▶ **PROBLEM DETAILS**
Everything in the records must be reproduced exactly, except for the pictures.

▶ **DATA PROVIDED**
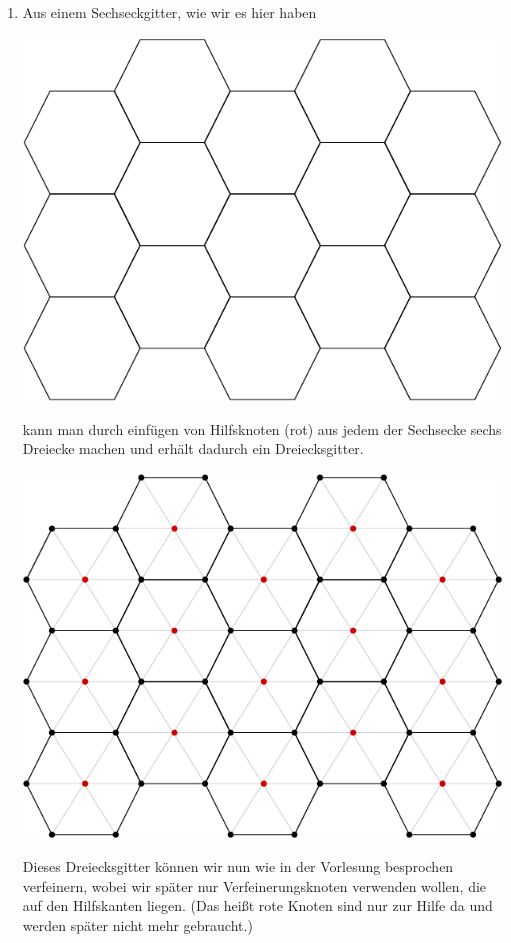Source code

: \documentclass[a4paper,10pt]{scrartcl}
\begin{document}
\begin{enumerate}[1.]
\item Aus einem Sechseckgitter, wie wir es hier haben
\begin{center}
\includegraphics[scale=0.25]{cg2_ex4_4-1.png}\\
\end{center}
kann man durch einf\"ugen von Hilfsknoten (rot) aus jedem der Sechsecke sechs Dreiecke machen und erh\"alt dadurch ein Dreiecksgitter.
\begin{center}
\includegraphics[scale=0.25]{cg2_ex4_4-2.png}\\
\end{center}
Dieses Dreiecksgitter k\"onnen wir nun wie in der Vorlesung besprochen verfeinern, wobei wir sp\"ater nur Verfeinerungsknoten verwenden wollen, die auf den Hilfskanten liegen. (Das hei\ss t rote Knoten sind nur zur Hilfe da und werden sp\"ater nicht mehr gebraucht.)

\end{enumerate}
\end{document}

▶ **EXPECTED OUTPUT**
Source code

: \documentclass[a4paper,10pt]{scrartcl}
\begin{document}
\begin{enumerate}[1.]
\item Aus einem Sechseckgitter, wie wir es hier haben
\begin{center}
\includegraphics[scale=0.25]{cg2_ex4_4-1.png}\\
\end{center}
kann man durch einf\"ugen von Hilfsknoten (rot) aus jedem der Sechsecke sechs Dreiecke machen und erh\"alt dadurch ein Dreiecksgitter.
\begin{center}
\includegraphics[scale=0.25]{cg2_ex4_4-2.png}\\
\end{center}
Dieses Dreiecksgitter k\"onnen wir nun wie in der Vorlesung besprochen verfeinern, wobei wir sp\"ater nur Verfeinerungsknoten verwenden wollen, die auf den Hilfskanten liegen. (Das hei\ss t rote Knoten sind nur zur Hilfe da und werden sp\"ater nicht mehr gebraucht.)

\end{enumerate}
\end{document}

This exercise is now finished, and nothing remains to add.